▶ _RECORD EXCERPTS_
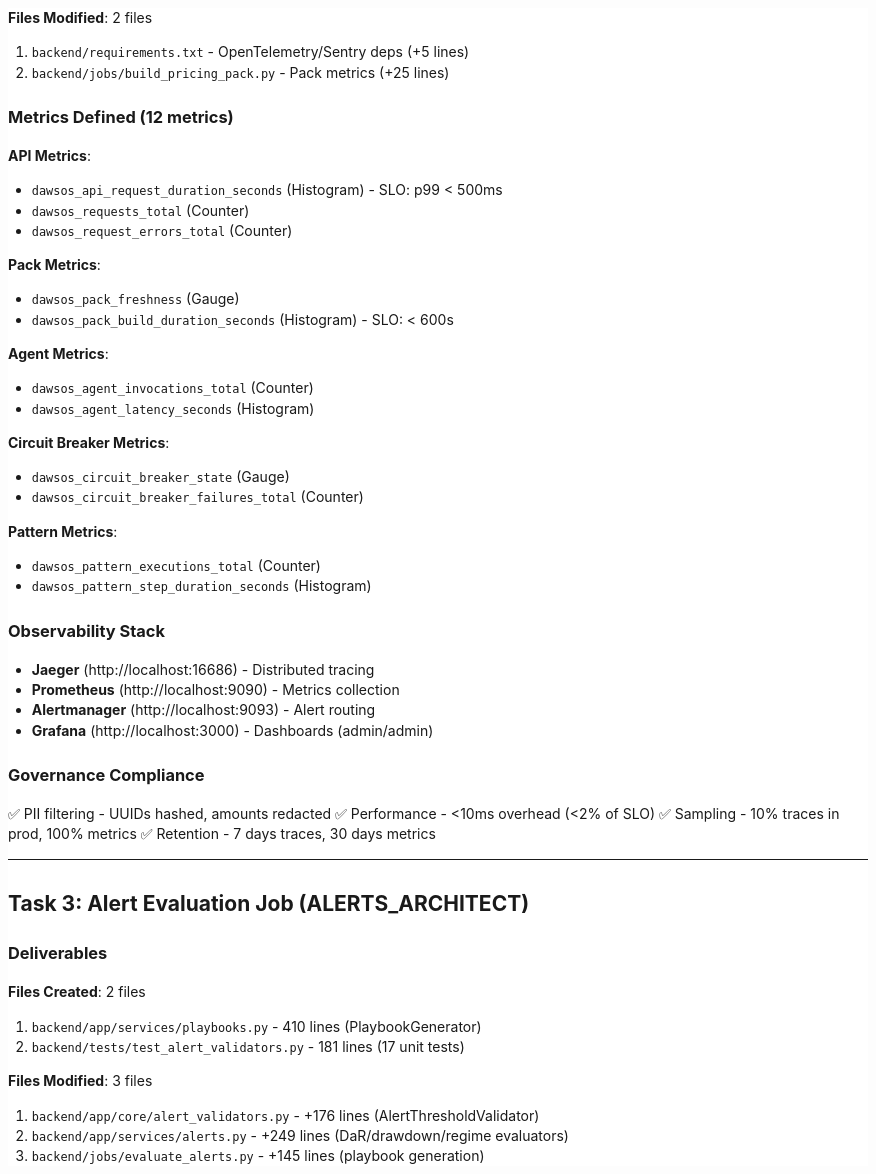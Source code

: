 **Files Modified**: 2 files
1. `backend/requirements.txt` - OpenTelemetry/Sentry deps (+5 lines)
2. `backend/jobs/build_pricing_pack.py` - Pack metrics (+25 lines)

### Metrics Defined (12 metrics)

**API Metrics**:
- `dawsos_api_request_duration_seconds` (Histogram) - SLO: p99 < 500ms
- `dawsos_requests_total` (Counter)
- `dawsos_request_errors_total` (Counter)

**Pack Metrics**:
- `dawsos_pack_freshness` (Gauge)
- `dawsos_pack_build_duration_seconds` (Histogram) - SLO: < 600s

**Agent Metrics**:
- `dawsos_agent_invocations_total` (Counter)
- `dawsos_agent_latency_seconds` (Histogram)

**Circuit Breaker Metrics**:
- `dawsos_circuit_breaker_state` (Gauge)
- `dawsos_circuit_breaker_failures_total` (Counter)

**Pattern Metrics**:
- `dawsos_pattern_executions_total` (Counter)
- `dawsos_pattern_step_duration_seconds` (Histogram)

### Observability Stack

- **Jaeger** (http://localhost:16686) - Distributed tracing
- **Prometheus** (http://localhost:9090) - Metrics collection
- **Alertmanager** (http://localhost:9093) - Alert routing
- **Grafana** (http://localhost:3000) - Dashboards (admin/admin)

### Governance Compliance
✅ PII filtering - UUIDs hashed, amounts redacted
✅ Performance - <10ms overhead (<2% of SLO)
✅ Sampling - 10% traces in prod, 100% metrics
✅ Retention - 7 days traces, 30 days metrics

---

## Task 3: Alert Evaluation Job (ALERTS_ARCHITECT)

### Deliverables

**Files Created**: 2 files
1. `backend/app/services/playbooks.py` - 410 lines (PlaybookGenerator)
2. `backend/tests/test_alert_validators.py` - 181 lines (17 unit tests)

**Files Modified**: 3 files
1. `backend/app/core/alert_validators.py` - +176 lines (AlertThresholdValidator)
2. `backend/app/services/alerts.py` - +249 lines (DaR/drawdown/regime evaluators)
3. `backend/jobs/evaluate_alerts.py` - +145 lines (playbook generation)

▶ _TASK PROMPT_
Wherever the word "Files" shows up in the material, copy the line it is on.

▶ _RESULT_
: **Files Modified**: 2 files
**Files Created**: 2 files
**Files Modified**: 3 files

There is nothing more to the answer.